Poland asks US for Help with Investigation into Plane Crash that Killed President Kaczynski in 2010

Polish Foreign Minister Witold Waszczykowski said that on Monday, during his visit to the U.S., he will ask for Washington's help with the investigation into the Smolensk disaster that killed Polish President Lech Kaczynski in 2010.

"We'll ask whether the U.S. has any data that could be useful in the investigation of the crash... Perhaps their satellites recorded something at the moment of the disaster, or whether U.S. intelligence has received information which could be important," as quoted by Radio Poland.

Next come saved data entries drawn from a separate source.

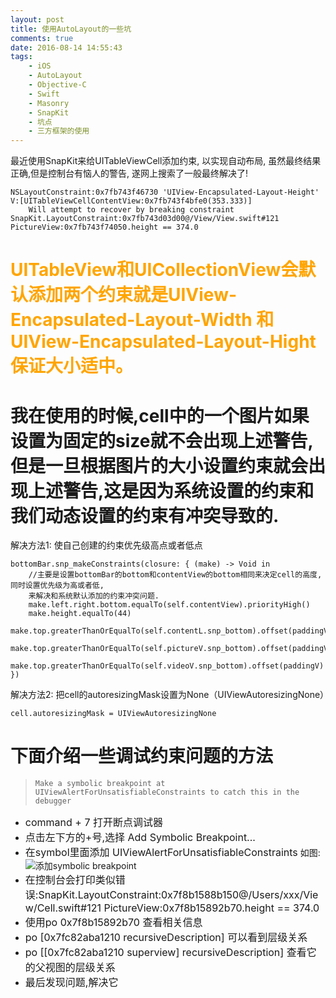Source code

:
 ```yaml
---
layout: post
title: 使用AutoLayout的一些坑
comments: true
date: 2016-08-14 14:55:43
tags:
    - iOS
    - AutoLayout
    - Objective-C
    - Swift
    - Masonry
    - SnapKit
    - 坑点
    - 三方框架的使用
---
```


最近使用SnapKit来给UITableViewCell添加约束, 以实现自动布局, 虽然最终结果正确,但是控制台有恼人的警告, 遂网上搜索了一般最终解决了!
```
NSLayoutConstraint:0x7fb743f46730 'UIView-Encapsulated-Layout-Height' V:[UITableViewCellContentView:0x7fb743f4bfe0(353.333)]
    Will attempt to recover by breaking constraint 
SnapKit.LayoutConstraint:0x7fb743d03d00@/View/View.swift#121 PictureView:0x7fb743f74050.height == 374.0
```
<!--more-->

# <font color=orange>UITableView和UICollectionView会默认添加两个约束就是UIView-Encapsulated-Layout-Width 和UIView-Encapsulated-Layout-Hight保证大小适中。</font>
# 我在使用的时候,cell中的一个图片如果设置为固定的size就不会出现上述警告, 但是一旦根据图片的大小设置约束就会出现上述警告,这是因为系统设置的约束和我们动态设置的约束有冲突导致的.

解决方法1: 使自己创建的约束优先级高点或者低点
```
bottomBar.snp_makeConstraints(closure: { (make) -> Void in
    //主要是设置bottomBar的bottom和contentView的bottom相同来决定cell的高度, 同时设置优先级为高或者低,
    来解决和系统默认添加的约束冲突问题.
    make.left.right.bottom.equalTo(self.contentView).priorityHigh() 
    make.height.equalTo(44)
    make.top.greaterThanOrEqualTo(self.contentL.snp_bottom).offset(paddingV)
    make.top.greaterThanOrEqualTo(self.pictureV.snp_bottom).offset(paddingV)
    make.top.greaterThanOrEqualTo(self.videoV.snp_bottom).offset(paddingV)
})
```

解决方法2: 把cell的autoresizingMask设置为None（UIViewAutoresizingNone）
```
cell.autoresizingMask = UIViewAutoresizingNone
```

# 下面介绍一些调试约束问题的方法
>     Make a symbolic breakpoint at UIViewAlertForUnsatisfiableConstraints to catch this in the debugger    


* <font size=3>command + 7 打开断点调试器</font>
* <font size=3>点击左下方的+号,选择 Add Symbolic Breakpoint...</font>
* <font size=3>在symbol里面添加 UIViewAlertForUnsatisfiableConstraints</font>
如图:![添加symbolic breakpoint](http://oak4eha4y.bkt.clouddn.com/%E6%96%AD%E7%82%B9.png)
* <font size=3>在控制台会打印类似错误:SnapKit.LayoutConstraint:0x7f8b1588b150@/Users/xxx/View/Cell.swift#121 PictureView:0x7f8b15892b70.height == 374.0</font>
* <font size=3>使用po 0x7f8b15892b70 查看相关信息</font>
* <font size=3>po [0x7fc82aba1210 recursiveDescription] 可以看到层级关系</font>
* <font size=3>po [[0x7fc82aba1210 superview] recursiveDescription] 查看它的父视图的层级关系</font>
* <font size=3>最后发现问题,解决它</font>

Waszczykowski also commented on the words of the Defense Minister, Antoni Macierewicz, that Warsaw will join the coalition against the so-called Islamic State. According to the head of the Polish Ministry of Foreign Affairs, there is "nothing new" in this decision and requests were previously received from both the Americans and the French.

"Poland has been fighting terrorism for many years; we have troops in Iraq and in other countries... We will provide information and intelligence," Waszczykowski said.

The Tu-154 airplane carried the former President of Poland, Lech Kaczynski, and other senior civilian and military officials on board.  The plane crashed on the 10th of April 2010 while landing near Smolensk on its way to Katyn, where the Polish delgation travelled in order to hold a memorial for the Polish officers who were killed at the hands of the Soviet NKVD in 1940, an event known as the Katyn Massacre.  The plane crash took the lives of 96 people.